Noaldo Ribeiro. Publicado em 1 de agosto de 2020 às 7:37

Apesar da memória cada vez mais curta, costumo me lembrar de o que acontece no 3º mês do ano. O motivo é simples. Neste mês fico mais velho e, abstraindo a tradição, não entendo bem porque me parabenizam. Às vezes tenho a estranha ideia de que aqueles que postam cartãozinho no Facebook, ensejando o badalado “parabéns pra você”, pensam: “Vamos festejá-lo, a idade avança em ritmo acelerado, logo, logo o nosso amigo se livrará da barra de viver”.

Embora o poeta já sentenciasse que “viver é o grande perigo”, é consensual, pelo menos dentro dos padrões da civilização ocidental, a celebração da vida e o lamento da morte.

Mais o que é que tem a ver o mês de março com estas elucubrações filosóficas de terceira? Ora, ora, foi em março que a Organização Mundial da Saúde enlevou ao status de pandemia a nova Corona Vírus, batizado de COVIDE 19.

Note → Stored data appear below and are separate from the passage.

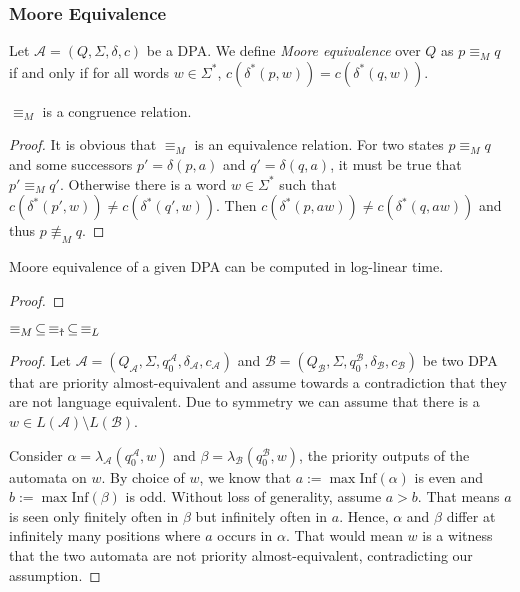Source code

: \subsubsection{Moore Equivalence}

\begin{defn}
	Let $\mathcal{A} = (Q, \Sigma, \delta, c)$ be a DPA. We define \emph{Moore equivalence} over $Q$ as $p \equiv_M q$ if and only if for all words $w \in \Sigma^*$, $c(\delta^*(p, w)) = c(\delta^*(q, w))$.
\end{defn}

\begin{lem}
	$\equiv_M$ is a congruence relation.
\end{lem}

\begin{proof}
	It is obvious that $\equiv_M$ is an equivalence relation. For two states $p \equiv_M q$ and some successors $p' = \delta(p, a)$ and $q' = \delta(q, a)$, it must be true that $p' \equiv_M q'$. Otherwise there is a word $w \in \Sigma^*$ such that $c(\delta^*(p', w)) \neq c(\delta^*(q', w))$. Then $c(\delta^*(p, aw)) \neq c(\delta^*(q, aw))$ and thus $p \not\equiv_M q$.
\end{proof}

\begin{lem}
	Moore equivalence of a given DPA can be computed in log-linear time.
\end{lem}

\begin{proof}
\end{proof}


\vspace{10pt}

\begin{lem}
	$\equiv_M \,\subseteq\, \equiv_\text{\Ankh} \,\subseteq\, \equiv_L$
\end{lem}

\begin{proof}
	Let $\mathcal{A} = (Q_\mathcal{A}, \Sigma, q_0^\mathcal{A}, \delta_\mathcal{A}, c_\mathcal{A})$ and $\mathcal{B} = (Q_\mathcal{B}, \Sigma, q_0^\mathcal{B}, \delta_\mathcal{B}, c_\mathcal{B})$ be two DPA that are priority almost-equivalent and assume towards a contradiction that they are not language equivalent. Due to symmetry we can assume that there is a $w \in L(\mathcal{A}) \setminus L(\mathcal{B})$. 
	
	Consider $\alpha = \lambda_\mathcal{A}(q_0^\mathcal{A}, w)$ and $\beta = \lambda_\mathcal{B}(q_0^\mathcal{B}, w)$, the priority outputs of the automata on $w$. By choice of $w$, we know that $a := \max \text{Inf}(\alpha)$ is even and $b := \max \text{Inf}(\beta)$ is odd. Without loss of generality, assume $a > b$. That means $a$ is seen only finitely often in $\beta$ but infinitely often in $a$. Hence, $\alpha$ and $\beta$ differ at infinitely many positions where $a$ occurs in $\alpha$. That would mean $w$ is a witness that the two automata are not priority almost-equivalent, contradicting our assumption.
	
\end{proof}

De lá pra cá, o assunto dominou as manchetes das pequenas, médias e grandes mídias. Viu-se na prática, ao vivo, em cores e em preto e branco, o significado de vala-comum. Dezenas de pessoas enterradas em cemitérios improvisados, sem missa de corpo presente e, no mais das vezes, sem cruz e identificação.

Embora a canção dos sessentas poetize: “… esqueça os mortos que eles não levantam mais…”, vê-los embalados em sacos plásticos e soterrados em terra fria, provoca, em crentes e ateus, embrulho estomacal, e tempestades sísmicas na alma e na mente dos respectivos. Enfim, instala-se o medo.

Medo, inicialmente promissor, propulsor da tomada de consciência de que este inimigo invisível não se trata apenas de uma “gripezinha”, mas de um algoz devorador de vidas.

Exatamente no âmago deste drama, eis que se revela como certeira a frase: “O Brasil não é um país sério”, atribuída, segundo alguns, a Charles de Gaulle.

Assim, senso político e senso comum e, também, ciência, foram postos na mesma vala (não aquela abarrotada de corpos), mas no sentido de tornarem-se dogmas incontestes.

 Até medicamentos ganharam selos ideológicos e, no final das contas, a confusão generalizou-se, degenerando, ao mesmo tempo, o lockdown, isolamento social, uso de máscaras e outros protocolos que naquele fatídico março – com parabéns pra você e tudo – se apresentavam eficientes.

Embora as mídias, notadamente as grandes, continuem a abordar as perdas e danos dessa bactéria (viral não apenas no sentido das redes sociais), além dos alarmantes casos de infecção e óbitos, nada mais sensibiliza, exceto a alguém que perde um ente bem próximo, bem próximo mesmo, mas que nem por isso contagia o sentimento da coletividade.

Sem pretender interpretar o fenômeno do desdém pelo número de mortes, lembro-me do bolero “Soberano Desprezo”, de Bráulio Tavares, quando diz num contexto completamente diverso: “São aquelas guerras no estrangeiro\ que perturbam o mundo inteiro\e eu nem ligo”.

É cedo para discorrer sobre o capítulo final, mas, por enquanto, a sensação é a de que as mortes (decorrentes dessa gripezinha) não só se banalizaram, mas tornaram-se – desculpe a redundância – naturais, casos comuns do cotidiano, meras estatísticas, linguagem indigesta para o distinto público.